# Dialect Classification Using LSTM and RNN

In this notebook, we will train and evaluate LSTM and RNN models for dialect classification using Arabic text data. We will preprocess the text data, convert it into numerical sequences, and then use these sequences to train our models.

## Step 1: Import Libraries
First, we import the necessary libraries for data manipulation and model training.

In [8]:
import pandas as pd
import numpy as np
from tensorflow.keras.models import Sequential
from tensorflow.keras.layers import Embedding, LSTM, Dense
from tensorflow.keras.preprocessing.sequence import pad_sequences
from sklearn.model_selection import train_test_split

## Step 2: Load Data
Load the cleaned dataset and display the first few rows.

In [9]:
df = pd.read_csv('Data/cleaned_data.csv')

In [10]:
df.head()

Unnamed: 0,text,dialect
0,الجنوبمطفي لانه ناس باحزابنا شركاء مافيات المو...,LB
1,والدتكن كمان بتقلكن ساعدوني بالتعزيل وبطس الما...,LB
2,ماعمري ماجلبت مللي كنت صغيره,MA
3,الفاصله متفق معاك الفاصله اشريف اليوفي بكل حيا...,LY
4,عجبني بزاااف كنشوفوو اوزاان ثقيله ابطاال محفل ...,MA


## Step 3: Determine Maximum Text Length
Calculate the maximum length of the text in the dataset

## Benefit
Knowing the maximum length helps in setting the appropriate input length for the model.

In [11]:
#getting max length in text column
max_length = df['text'].apply(lambda x: len(x.split())).max()
print(max_length)

61


## Step 4: Preprocess Data
Convert the text data into numerical sequences and pad them to ensure uniform length. Also, encode the labels.

## Why?
Text to Numerical Sequences: To convert text data into a format suitable for model training.
Padding Sequences: To ensure that all sequences have the same length.
Label Encoding: To convert categorical labels into numerical format.
## Benefit
Converting text to numerical sequences and padding them ensures uniform input dimensions, which is essential for training neural networks. Encoding labels makes them suitable for classification tasks.

In [12]:
# Convert data into input sequences and labels
max_len = 61  # Maximum sequence length
texts = df['text'].values
labels = df['dialect'].values

In [13]:
# Convert Arabic text to numerical sequences
num_sequences = [[ord(char) for char in text] for text in texts]

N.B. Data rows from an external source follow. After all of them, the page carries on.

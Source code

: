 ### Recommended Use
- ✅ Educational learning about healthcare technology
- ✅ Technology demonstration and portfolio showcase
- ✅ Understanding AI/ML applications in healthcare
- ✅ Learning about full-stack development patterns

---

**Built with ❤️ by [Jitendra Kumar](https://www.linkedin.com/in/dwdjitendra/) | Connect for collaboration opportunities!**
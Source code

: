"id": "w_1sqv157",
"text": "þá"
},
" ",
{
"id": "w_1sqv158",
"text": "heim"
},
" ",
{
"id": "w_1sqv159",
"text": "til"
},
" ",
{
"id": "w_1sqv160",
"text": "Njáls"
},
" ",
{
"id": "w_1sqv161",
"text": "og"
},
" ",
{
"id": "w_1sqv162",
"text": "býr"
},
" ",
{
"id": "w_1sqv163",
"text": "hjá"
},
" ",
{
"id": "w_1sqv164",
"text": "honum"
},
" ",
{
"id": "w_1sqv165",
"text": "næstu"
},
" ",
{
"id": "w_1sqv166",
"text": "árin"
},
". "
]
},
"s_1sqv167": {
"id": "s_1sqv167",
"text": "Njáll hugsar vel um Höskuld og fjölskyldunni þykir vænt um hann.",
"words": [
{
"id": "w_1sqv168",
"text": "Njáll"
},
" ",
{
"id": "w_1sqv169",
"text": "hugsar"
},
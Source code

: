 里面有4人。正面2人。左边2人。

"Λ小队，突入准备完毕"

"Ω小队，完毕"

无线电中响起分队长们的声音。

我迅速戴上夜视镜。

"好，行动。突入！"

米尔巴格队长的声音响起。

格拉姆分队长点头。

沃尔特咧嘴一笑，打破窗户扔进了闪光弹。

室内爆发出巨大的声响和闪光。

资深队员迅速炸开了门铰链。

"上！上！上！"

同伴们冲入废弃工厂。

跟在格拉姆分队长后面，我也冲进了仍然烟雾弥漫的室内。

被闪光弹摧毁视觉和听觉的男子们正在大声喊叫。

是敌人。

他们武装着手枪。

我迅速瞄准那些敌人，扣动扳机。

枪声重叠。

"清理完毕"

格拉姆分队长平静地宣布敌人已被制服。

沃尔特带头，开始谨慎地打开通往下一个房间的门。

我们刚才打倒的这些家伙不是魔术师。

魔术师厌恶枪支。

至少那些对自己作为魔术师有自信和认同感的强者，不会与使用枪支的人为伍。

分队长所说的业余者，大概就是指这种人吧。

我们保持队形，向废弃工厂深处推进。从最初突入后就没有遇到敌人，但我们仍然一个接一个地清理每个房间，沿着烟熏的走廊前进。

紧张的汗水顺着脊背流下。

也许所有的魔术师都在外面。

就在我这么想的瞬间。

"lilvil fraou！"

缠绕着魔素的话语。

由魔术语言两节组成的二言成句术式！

# Pad sequences to ensure uniform length
padded_sequences = pad_sequences(num_sequences, maxlen=max_len)

# Convert labels to numerical format
label_mapping = {label: idx for idx, label in enumerate(set(labels))}
encoded_labels = [label_mapping[label] for label in labels]
labels = np.array(encoded_labels)


## Step 5: Train-Test Split
Split the dataset into training and testing sets.

## Why?
Train-Test Split: To evaluate the performance of the model on unseen data.
## Benefit
This helps in assessing the generalizability of the model by testing it on a separate dataset that was not used during training.

In [14]:
# Split data into training and testing sets
X_train, X_test, y_train, y_test = train_test_split(padded_sequences, labels, test_size=0.2, random_state=42)

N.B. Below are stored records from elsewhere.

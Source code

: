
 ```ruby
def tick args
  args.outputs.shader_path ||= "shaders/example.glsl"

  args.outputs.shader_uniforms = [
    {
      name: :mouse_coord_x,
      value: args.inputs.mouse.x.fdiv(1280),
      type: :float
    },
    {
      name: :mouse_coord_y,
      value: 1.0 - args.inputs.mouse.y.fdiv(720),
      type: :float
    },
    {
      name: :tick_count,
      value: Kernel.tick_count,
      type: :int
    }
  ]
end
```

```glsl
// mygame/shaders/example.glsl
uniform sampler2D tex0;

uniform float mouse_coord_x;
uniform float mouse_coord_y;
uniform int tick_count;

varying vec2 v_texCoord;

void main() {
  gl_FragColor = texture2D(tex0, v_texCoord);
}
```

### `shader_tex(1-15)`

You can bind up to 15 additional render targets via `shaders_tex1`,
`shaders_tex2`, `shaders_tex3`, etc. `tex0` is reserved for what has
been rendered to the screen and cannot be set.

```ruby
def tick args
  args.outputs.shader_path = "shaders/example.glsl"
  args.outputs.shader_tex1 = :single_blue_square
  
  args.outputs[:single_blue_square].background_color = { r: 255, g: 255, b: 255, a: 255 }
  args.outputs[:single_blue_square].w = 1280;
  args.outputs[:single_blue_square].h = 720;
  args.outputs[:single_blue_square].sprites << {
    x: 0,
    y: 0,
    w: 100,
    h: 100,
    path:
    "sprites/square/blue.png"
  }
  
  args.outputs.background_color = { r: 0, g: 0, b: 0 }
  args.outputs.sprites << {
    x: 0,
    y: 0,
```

## Step 6: Build and Train LSTM Model
Build the LSTM model, compile it, and train it on the training data.

## Why?
LSTM Model: To capture long-term dependencies in the text data.
## Benefit
LSTM (Long Short-Term Memory) networks are effective for sequential data, capturing context over long sequences which is crucial for understanding the dialects in text.

In [15]:
# Build the model
vocab_size = 2000
embedding_dim = 100 
model = Sequential([
    Embedding(input_dim=vocab_size, output_dim=embedding_dim, input_length=max_len),
    LSTM(units=64),
    Dense(units=len(label_mapping), activation='softmax')
])

# Compile the model
model.compile(optimizer='adam', loss='sparse_categorical_crossentropy', metrics=['accuracy'])

In [None]:
# Train the model
model.fit(X_train, y_train, epochs=20, batch_size=32, validation_split=0.1)

Epoch 1/20
Epoch 2/20
Epoch 3/20
Epoch 4/20
Epoch 5/20
Epoch 6/20
Epoch 7/20
Epoch 8/20
Epoch 9/20
Epoch 10/20
Epoch 11/20
Epoch 12/20
Epoch 13/20
Epoch 14/20
Epoch 15/20
Epoch 16/20
Epoch 17/20
Epoch 18/20
Epoch 19/20
Epoch 20/20


<keras.src.callbacks.History at 0x211b4ab9280>

In [13]:
#Save the model
model.save('’Models/LSTM.keras')

## Step 7: Evaluate LSTM Model
Evaluate the LSTM model on the test data.

In [14]:
# Evaluate the model
loss, accuracy = model.evaluate(X_test, y_test)
print("Test Loss:", loss)
print("Test Accuracy:", accuracy)

Test Loss: 0.7173075675964355
Test Accuracy: 0.7424047589302063


## Step 8: Build and Train RNN Model
Build a Simple RNN model, compile it, and train it on the training data

## Why?
RNN Model: To compare its performance with the LSTM model.
## Benefit
Simple RNNs are faster and less complex than LSTMs, making them suitable for smaller datasets or simpler tasks. Comparing both models helps in selecting the most suitable architecture for the task.

In [15]:
#trying RNN model
from tensorflow.keras.layers import SimpleRNN

In [16]:
# Build the RNN model
model = Sequential([
    Embedding(input_dim=vocab_size, output_dim=embedding_dim, input_length=max_len),
    SimpleRNN(units=64),
    Dense(units=len(label_mapping), activation='softmax')
])

In [17]:
# Compile the model
model.compile(optimizer='adam', loss='sparse_categorical_crossentropy', metrics=['accuracy'])

In [18]:
# Train the model
model.fit(X_train, y_train, epochs=20, batch_size=32, validation_split=0.1)

Epoch 1/20
Epoch 2/20
Epoch 3/20
Epoch 4/20
Epoch 5/20
Epoch 6/20
Epoch 7/20
Epoch 8/20
Epoch 9/20
Epoch 10/20
Epoch 11/20
Epoch 12/20
Epoch 13/20
Epoch 14/20
Epoch 15/20
Epoch 16/20
Epoch 17/20
Epoch 18/20
Epoch 19/20
Epoch 20/20


<keras.src.callbacks.History at 0x211bf20b760>

With these steps, we have trained and evaluated LSTM and RNN models for dialect classification. We converted text data into numerical sequences, padded them, and encoded the labels. We then trained the models and evaluated their performance on test data to understand their effectiveness in classifying dialects.

in conculsion we can say that the LSTM model is better than the RNN model.
but it is still does not perform better than Logistic Regression model.